I made a similar observation when talking with Cam Edwards on Cam and Company Monday night.
Patrick Cunningham’s attorney Tobin Romero insists in a letter to the House Oversight Committee that his client is a pawn caught in the middle of a power struggle between the Executive Branch and the Legislative Branch. The simple fact of the matter however, is that Cunningham refused to provide any information to Oversight beyond his name and title.
Presumably, Cunningham could provide considerable information about the functioning of the U.S. Attorney’s office in Phoenix and the structure and personnel involved in Operation Fast and Furious, without putting himself in any criminal jeopardy regarding his role as the Criminal Division head in the gun-walking plot. By pleading for blanket Fifth Amendment protection, Cunningham is presenting the image of a potential felon intent on denying investigators any possible shred of information that could uncover felonious actions within the Department of Justice (DOJ). A broad cover-up? It certainly seems not just possible, but probable.
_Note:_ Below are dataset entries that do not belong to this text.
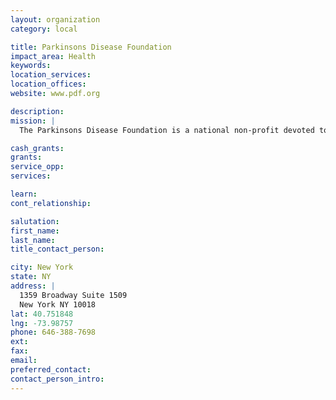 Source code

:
 ```yaml
---
layout: organization
category: local

title: Parkinsons Disease Foundation
impact_area: Health
keywords: 
location_services: 
location_offices: 
website: www.pdf.org

description: 
mission: |
  The Parkinsons Disease Foundation is a national non-profit devoted to funding reseach, providing education and advocating for Parkinson's.  We strive to bring help and hope to as many as one million Americans who now suffer from the debilitating condition.

cash_grants: 
grants: 
service_opp: 
services: 

learn: 
cont_relationship: 

salutation: 
first_name: 
last_name: 
title_contact_person: 

city: New York
state: NY
address: |
  1359 Broadway Suite 1509  
  New York NY 10018
lat: 40.751848
lng: -73.98757
phone: 646-388-7698
ext: 
fax: 
email: 
preferred_contact: 
contact_person_intro: 
---
```

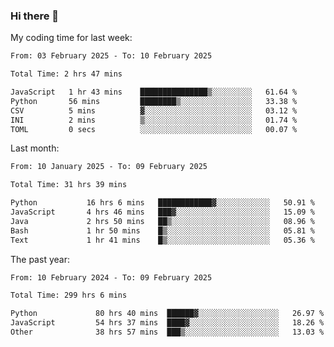 ### Hi there 👋

My coding time for last week:

<!--START_SECTION:week-->

```txt
From: 03 February 2025 - To: 10 February 2025

Total Time: 2 hrs 47 mins

JavaScript   1 hr 43 mins    ███████████████▒░░░░░░░░░   61.64 %
Python       56 mins         ████████▒░░░░░░░░░░░░░░░░   33.38 %
CSV          5 mins          ▓░░░░░░░░░░░░░░░░░░░░░░░░   03.12 %
INI          2 mins          ▒░░░░░░░░░░░░░░░░░░░░░░░░   01.74 %
TOML         0 secs          ░░░░░░░░░░░░░░░░░░░░░░░░░   00.07 %
```

<!--END_SECTION:week-->

Last month:

<!--START_SECTION:month-->

```txt
From: 10 January 2025 - To: 09 February 2025

Total Time: 31 hrs 39 mins

Python           16 hrs 6 mins   ████████████▓░░░░░░░░░░░░   50.91 %
JavaScript       4 hrs 46 mins   ███▓░░░░░░░░░░░░░░░░░░░░░   15.09 %
Java             2 hrs 50 mins   ██▒░░░░░░░░░░░░░░░░░░░░░░   08.96 %
Bash             1 hr 50 mins    █▒░░░░░░░░░░░░░░░░░░░░░░░   05.81 %
Text             1 hr 41 mins    █▒░░░░░░░░░░░░░░░░░░░░░░░   05.36 %
```

<!--END_SECTION:month-->

The past year:

<!--START_SECTION:year-->

```txt
From: 10 February 2024 - To: 09 February 2025

Total Time: 299 hrs 6 mins

Python             80 hrs 40 mins  ██████▓░░░░░░░░░░░░░░░░░░   26.97 %
JavaScript         54 hrs 37 mins  ████▓░░░░░░░░░░░░░░░░░░░░   18.26 %
Other              38 hrs 57 mins  ███▒░░░░░░░░░░░░░░░░░░░░░   13.03 %
```

<!--END_SECTION:year-->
Meanwhile, the Arizona legislature seems to have tired of the obstructionism of the Obama Administration, and has decided to launch their own investigation of Operation Fast and Furious to determine if DOJ officials committed felonies under Arizona state law. They intend to return their findings by the end of March, which would seem to impose some constraint on how much longer DOJ Inspector General Cynthia Schendar can delay publishing the IG’s findings.
The American Center for Law and Justice (ACLJ) came out with a statement in support of the Arizona legislature’s move.
“The state of Arizona’s decision to launch a probe into this botched program is clearly warranted and underscores the serious nature of what took place with this deadly federally-run law enforcement program,” said Jay Sekulow, Chief Counsel of the ACLJ. “Combined with a Congressional investigation that’s still underway, the Arizona probe represents an important opportunity to get to the bottom of what really happened with this flawed program. The Justice Department has been less than forthcoming about its role in the failed operation, and we’re hopeful the Arizona investigation will produce answers – something that both Arizona citizens and the American people deserve.”
The ACLJ has heard from more than 50,000 Americans nationwide urging President Obama and Attorney General Eric Holder to provide the truth about Operation Fast & Furious.
The results of the Arizona legislatures investigation will not itself lead to criminal charges, but any criminal evidence that is uncovered by the committee could be turned over to the State Attorney General, who could then order a criminal investigation based upon the evidence. One interesting possible avenue that state investigators may be able to plumb better than House investigators is any role that state and local law enforcement officers may have played in Operation Fast and Furious. While local and state law enforcement would not have been directly involved in the plot, they do work with the federal government fusion centers and may have had some access to information that the Justice Department would rather not have revealed.
Correction: The headline on this post originally pointed at the head of the DOJ’s Criminal Division, which is assistant attorney general Lanny Breuer, as invoking his fifth amendment rights against self-incrimination. However, Breuer did not take the fifth. We regret the error.